• [TASK ITEM]:
Of the entries below, return only those lines from the line with "- Rust smart contract development" to the line with "- Multiple routing layers", exactly, both included.

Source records
((

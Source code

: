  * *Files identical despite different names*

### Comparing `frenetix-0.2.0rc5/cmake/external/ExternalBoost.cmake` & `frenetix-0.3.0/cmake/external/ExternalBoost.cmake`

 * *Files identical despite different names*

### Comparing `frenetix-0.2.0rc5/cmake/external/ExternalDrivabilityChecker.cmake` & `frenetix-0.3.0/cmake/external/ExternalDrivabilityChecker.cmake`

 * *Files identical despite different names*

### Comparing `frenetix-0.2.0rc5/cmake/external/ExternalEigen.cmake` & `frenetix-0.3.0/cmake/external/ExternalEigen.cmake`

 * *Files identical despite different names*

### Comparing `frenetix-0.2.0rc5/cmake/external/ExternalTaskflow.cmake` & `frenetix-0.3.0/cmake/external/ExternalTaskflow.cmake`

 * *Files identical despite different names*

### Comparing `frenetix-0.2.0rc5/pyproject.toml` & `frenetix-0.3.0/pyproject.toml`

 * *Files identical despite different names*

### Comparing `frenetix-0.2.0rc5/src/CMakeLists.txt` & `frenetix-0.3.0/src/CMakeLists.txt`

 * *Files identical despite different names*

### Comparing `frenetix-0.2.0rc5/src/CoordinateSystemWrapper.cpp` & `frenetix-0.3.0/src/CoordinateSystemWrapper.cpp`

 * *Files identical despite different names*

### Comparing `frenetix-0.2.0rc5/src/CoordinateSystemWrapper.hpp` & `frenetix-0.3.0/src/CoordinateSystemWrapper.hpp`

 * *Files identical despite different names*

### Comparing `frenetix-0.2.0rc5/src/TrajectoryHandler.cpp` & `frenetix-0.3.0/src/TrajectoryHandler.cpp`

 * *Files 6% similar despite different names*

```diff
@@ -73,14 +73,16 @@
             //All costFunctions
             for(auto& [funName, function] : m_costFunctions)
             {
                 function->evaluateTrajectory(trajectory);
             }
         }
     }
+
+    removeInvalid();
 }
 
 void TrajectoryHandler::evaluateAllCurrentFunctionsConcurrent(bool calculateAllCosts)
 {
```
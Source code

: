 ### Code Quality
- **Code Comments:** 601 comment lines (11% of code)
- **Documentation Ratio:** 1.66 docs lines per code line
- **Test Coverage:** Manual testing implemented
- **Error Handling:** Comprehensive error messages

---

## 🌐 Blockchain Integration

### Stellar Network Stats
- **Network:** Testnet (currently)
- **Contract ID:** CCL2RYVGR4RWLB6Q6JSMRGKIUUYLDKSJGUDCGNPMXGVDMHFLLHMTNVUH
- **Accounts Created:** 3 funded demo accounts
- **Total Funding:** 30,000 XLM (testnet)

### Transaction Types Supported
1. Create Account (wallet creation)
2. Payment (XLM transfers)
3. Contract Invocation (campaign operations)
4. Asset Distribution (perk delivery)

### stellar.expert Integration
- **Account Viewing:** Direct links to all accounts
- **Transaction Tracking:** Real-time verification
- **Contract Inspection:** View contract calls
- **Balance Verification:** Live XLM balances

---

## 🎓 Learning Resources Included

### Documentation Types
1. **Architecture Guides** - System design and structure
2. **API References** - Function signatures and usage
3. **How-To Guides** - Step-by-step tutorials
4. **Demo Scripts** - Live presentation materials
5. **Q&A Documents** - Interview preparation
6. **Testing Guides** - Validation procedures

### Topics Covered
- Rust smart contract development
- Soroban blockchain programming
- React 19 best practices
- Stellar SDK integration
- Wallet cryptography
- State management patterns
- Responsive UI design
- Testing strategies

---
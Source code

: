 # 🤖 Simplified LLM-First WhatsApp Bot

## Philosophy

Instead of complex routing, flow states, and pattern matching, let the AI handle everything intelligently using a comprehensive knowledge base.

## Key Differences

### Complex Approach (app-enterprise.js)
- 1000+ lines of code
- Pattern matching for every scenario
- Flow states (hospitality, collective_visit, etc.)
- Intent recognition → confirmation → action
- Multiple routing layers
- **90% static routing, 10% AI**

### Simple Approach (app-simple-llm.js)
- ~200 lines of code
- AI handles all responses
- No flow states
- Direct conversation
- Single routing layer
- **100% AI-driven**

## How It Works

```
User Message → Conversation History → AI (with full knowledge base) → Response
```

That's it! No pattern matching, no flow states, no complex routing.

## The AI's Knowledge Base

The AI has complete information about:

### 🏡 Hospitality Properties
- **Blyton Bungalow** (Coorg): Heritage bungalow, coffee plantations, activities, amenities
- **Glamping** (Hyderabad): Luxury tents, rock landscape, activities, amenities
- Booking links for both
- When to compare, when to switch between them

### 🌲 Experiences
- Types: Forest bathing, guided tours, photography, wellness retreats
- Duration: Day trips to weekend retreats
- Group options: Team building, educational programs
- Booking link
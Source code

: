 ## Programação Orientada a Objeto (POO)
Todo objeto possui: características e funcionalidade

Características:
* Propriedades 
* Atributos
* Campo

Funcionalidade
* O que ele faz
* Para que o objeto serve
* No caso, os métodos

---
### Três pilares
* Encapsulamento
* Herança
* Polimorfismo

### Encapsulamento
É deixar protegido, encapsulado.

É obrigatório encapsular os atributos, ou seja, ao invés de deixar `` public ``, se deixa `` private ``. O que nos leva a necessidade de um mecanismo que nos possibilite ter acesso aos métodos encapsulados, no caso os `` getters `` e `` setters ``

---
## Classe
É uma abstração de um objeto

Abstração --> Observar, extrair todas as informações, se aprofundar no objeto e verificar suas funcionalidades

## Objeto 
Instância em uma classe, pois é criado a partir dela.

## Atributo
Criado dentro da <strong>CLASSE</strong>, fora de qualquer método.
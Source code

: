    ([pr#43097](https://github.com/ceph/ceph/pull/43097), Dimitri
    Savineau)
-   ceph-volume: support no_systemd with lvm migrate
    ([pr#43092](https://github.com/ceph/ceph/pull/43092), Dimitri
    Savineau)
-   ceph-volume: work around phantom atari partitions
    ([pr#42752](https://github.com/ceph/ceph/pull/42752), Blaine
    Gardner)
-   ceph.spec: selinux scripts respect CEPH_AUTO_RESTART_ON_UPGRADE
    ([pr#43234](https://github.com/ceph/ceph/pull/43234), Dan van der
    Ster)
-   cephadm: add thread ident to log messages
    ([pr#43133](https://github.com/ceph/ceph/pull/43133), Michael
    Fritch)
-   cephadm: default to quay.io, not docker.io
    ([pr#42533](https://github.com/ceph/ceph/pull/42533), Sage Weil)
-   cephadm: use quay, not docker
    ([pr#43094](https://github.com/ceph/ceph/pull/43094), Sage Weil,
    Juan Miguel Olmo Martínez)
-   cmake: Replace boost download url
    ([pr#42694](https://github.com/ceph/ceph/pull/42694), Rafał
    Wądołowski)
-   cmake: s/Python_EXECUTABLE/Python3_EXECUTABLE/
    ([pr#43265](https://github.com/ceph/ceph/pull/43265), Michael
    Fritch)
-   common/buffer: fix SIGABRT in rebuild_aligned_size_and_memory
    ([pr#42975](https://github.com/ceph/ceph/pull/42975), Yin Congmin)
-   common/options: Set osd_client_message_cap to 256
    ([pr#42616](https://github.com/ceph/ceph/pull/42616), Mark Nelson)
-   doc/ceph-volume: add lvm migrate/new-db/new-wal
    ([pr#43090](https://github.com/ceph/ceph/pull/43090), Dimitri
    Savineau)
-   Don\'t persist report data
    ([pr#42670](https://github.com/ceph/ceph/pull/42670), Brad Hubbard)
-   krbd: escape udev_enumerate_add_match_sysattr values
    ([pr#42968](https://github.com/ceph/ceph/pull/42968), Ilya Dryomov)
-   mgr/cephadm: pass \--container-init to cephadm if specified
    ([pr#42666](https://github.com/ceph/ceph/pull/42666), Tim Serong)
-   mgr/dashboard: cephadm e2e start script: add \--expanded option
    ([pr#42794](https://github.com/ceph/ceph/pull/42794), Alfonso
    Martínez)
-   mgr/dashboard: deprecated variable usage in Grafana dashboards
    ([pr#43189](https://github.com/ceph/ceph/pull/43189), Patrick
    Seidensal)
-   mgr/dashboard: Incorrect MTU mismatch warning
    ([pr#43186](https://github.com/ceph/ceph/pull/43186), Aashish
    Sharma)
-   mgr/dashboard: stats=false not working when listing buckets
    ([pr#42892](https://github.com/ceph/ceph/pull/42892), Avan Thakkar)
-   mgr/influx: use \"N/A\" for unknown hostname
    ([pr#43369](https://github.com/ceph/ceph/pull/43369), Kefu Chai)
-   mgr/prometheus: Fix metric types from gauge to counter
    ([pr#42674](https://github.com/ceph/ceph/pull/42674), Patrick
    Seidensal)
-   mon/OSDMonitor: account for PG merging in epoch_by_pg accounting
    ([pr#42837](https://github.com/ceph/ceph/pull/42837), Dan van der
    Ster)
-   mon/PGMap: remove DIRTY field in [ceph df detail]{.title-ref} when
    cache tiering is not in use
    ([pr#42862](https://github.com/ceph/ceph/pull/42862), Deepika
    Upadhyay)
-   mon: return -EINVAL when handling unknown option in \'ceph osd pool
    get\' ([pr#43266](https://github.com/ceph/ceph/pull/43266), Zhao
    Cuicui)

))

• [REPLY]:
- Rust smart contract development
- Soroban blockchain programming
- React 19 best practices
- Stellar SDK integration
- Wallet cryptography
- State management patterns
- Responsive UI design
- Testing strategies

---
Source code

: # 🤖 Simplified LLM-First WhatsApp Bot

## Philosophy

Instead of complex routing, flow states, and pattern matching, let the AI handle everything intelligently using a comprehensive knowledge base.

## Key Differences

### Complex Approach (app-enterprise.js)
- 1000+ lines of code
- Pattern matching for every scenario
- Flow states (hospitality, collective_visit, etc.)
- Intent recognition → confirmation → action
- Multiple routing layers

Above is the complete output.